Bilateral relations between Africa and the Nordic countries

Africa
Nordic countries

Africa–Nordic relations are the current and historical relationships between the African countries and the Nordic countries – Denmark, Finland, Iceland, Norway, and Sweden.

== Trade ==
In 2015, trade relations between Denmark and Africa totalled $1.9 billion; Norway-Africa trade amounted to $3 billion; while Finland’s Africa trade was $1.9 billion. Sweden had the largest trade with the continent, reaching $4.9 billion. For Sweden, South Africa is the most important export market in Africa.

Ever since the Aid for Trade Initiative was launched in 2006, Nordic development partners have supported the efforts of African countries to increase their exports, and they should continue to do so at both the national and the regional level, together with the AU and its partners.

The African market's share of the Nordic countries total trade (export + import) with the world over the ten-year period 2014-2024 was only 1.4 percent, less than half of the world average over the same time period (3.1 percent). However, in the new Africa strategies launched by the governments of Finland (in 2021), Denmark (in 2024) and Norway (in 2024), there is a strong emphasis on the potential of increasing trade with Africa. In fact, the Finnish government even sets up a concrete target of doubling trade between Finland and African countries between 2020 and 2030.

== Peace and security cooperation ==
Over the period 2012 to 2021, the Nordic countries have strengthened their relationship with African states and societies by supporting the African Peace and Security Architecture (APSA) and promoting African involvement in conflict prevention, mediation, peacekeeping, and peacebuilding efforts.
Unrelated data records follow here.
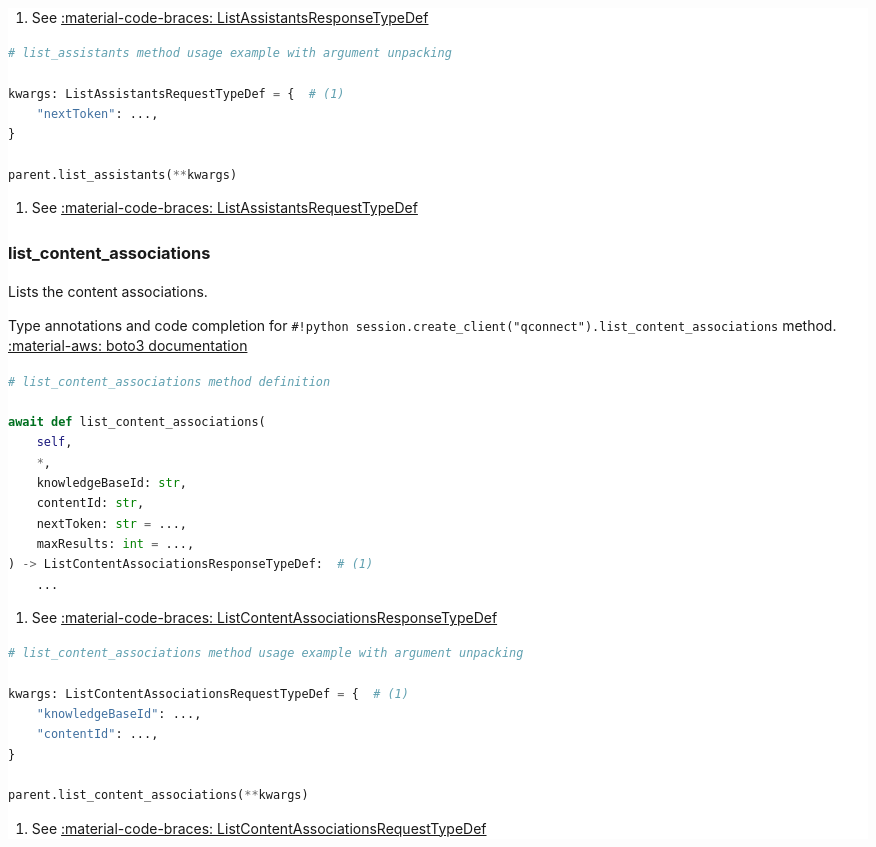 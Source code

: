 1. See [:material-code-braces: ListAssistantsResponseTypeDef](./type_defs.md#listassistantsresponsetypedef)


```python
# list_assistants method usage example with argument unpacking

kwargs: ListAssistantsRequestTypeDef = {  # (1)
    "nextToken": ...,
}

parent.list_assistants(**kwargs)
```

1. See [:material-code-braces: ListAssistantsRequestTypeDef](./type_defs.md#listassistantsrequesttypedef)

### list\_content\_associations

Lists the content associations.

Type annotations and code completion for `#!python session.create_client("qconnect").list_content_associations` method.
[:material-aws: boto3 documentation](https://boto3.amazonaws.com/v1/documentation/api/latest/reference/services/qconnect/client/list_content_associations.html)

```python
# list_content_associations method definition

await def list_content_associations(
    self,
    *,
    knowledgeBaseId: str,
    contentId: str,
    nextToken: str = ...,
    maxResults: int = ...,
) -> ListContentAssociationsResponseTypeDef:  # (1)
    ...
```

1. See [:material-code-braces: ListContentAssociationsResponseTypeDef](./type_defs.md#listcontentassociationsresponsetypedef)


```python
# list_content_associations method usage example with argument unpacking

kwargs: ListContentAssociationsRequestTypeDef = {  # (1)
    "knowledgeBaseId": ...,
    "contentId": ...,
}

parent.list_content_associations(**kwargs)
```

1. See [:material-code-braces: ListContentAssociationsRequestTypeDef](./type_defs.md#listcontentassociationsrequesttypedef)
All the Nordic countries work across the conflict spectrum and use a wide array of tools for partnering with African actors, including knowledge generation, training, capacity building, deployment of personnel and technical experts. Between 2012 and 2021, Nordic countries pledged USD 4.96 billion in development cooperation funding to Africa's peace and security.

Denmark has invested heavily in democracy and regional stabilisation, with Kenya and Mali as priority countries, and it established its own Peace and Stabilisation Fund to facilitate a flexible, whole-of-government approach at the intersection between security and development.

Finland has actively worked with the AU, EU, UN, and its African and Nordic partners to support mediation and reinforce inclusivity and sustainability. Finland's Africa Strategy emphasises equal partnership over aid dependency, and its AU Mediation Support project is considered a flagship effort.

Iceland strongly focuses on combating climate change and strengthening climate resilience in its bilateral cooperation. It also places top priority to gender equality and the women, peace and security (WPS) agenda, set by the UN Security Council Resolution 1325. It has developed a unique model, the Barbershop Toolbox, for mobilising men in the struggle for gender equality.

With over 30 years of peace diplomacy experience, Norway is enhancing the African-Nordic partnership’s capacity to prevent, manage, and resolve conflicts in Africa and has supported the Training for Peace (TfP) programme for over twenty years.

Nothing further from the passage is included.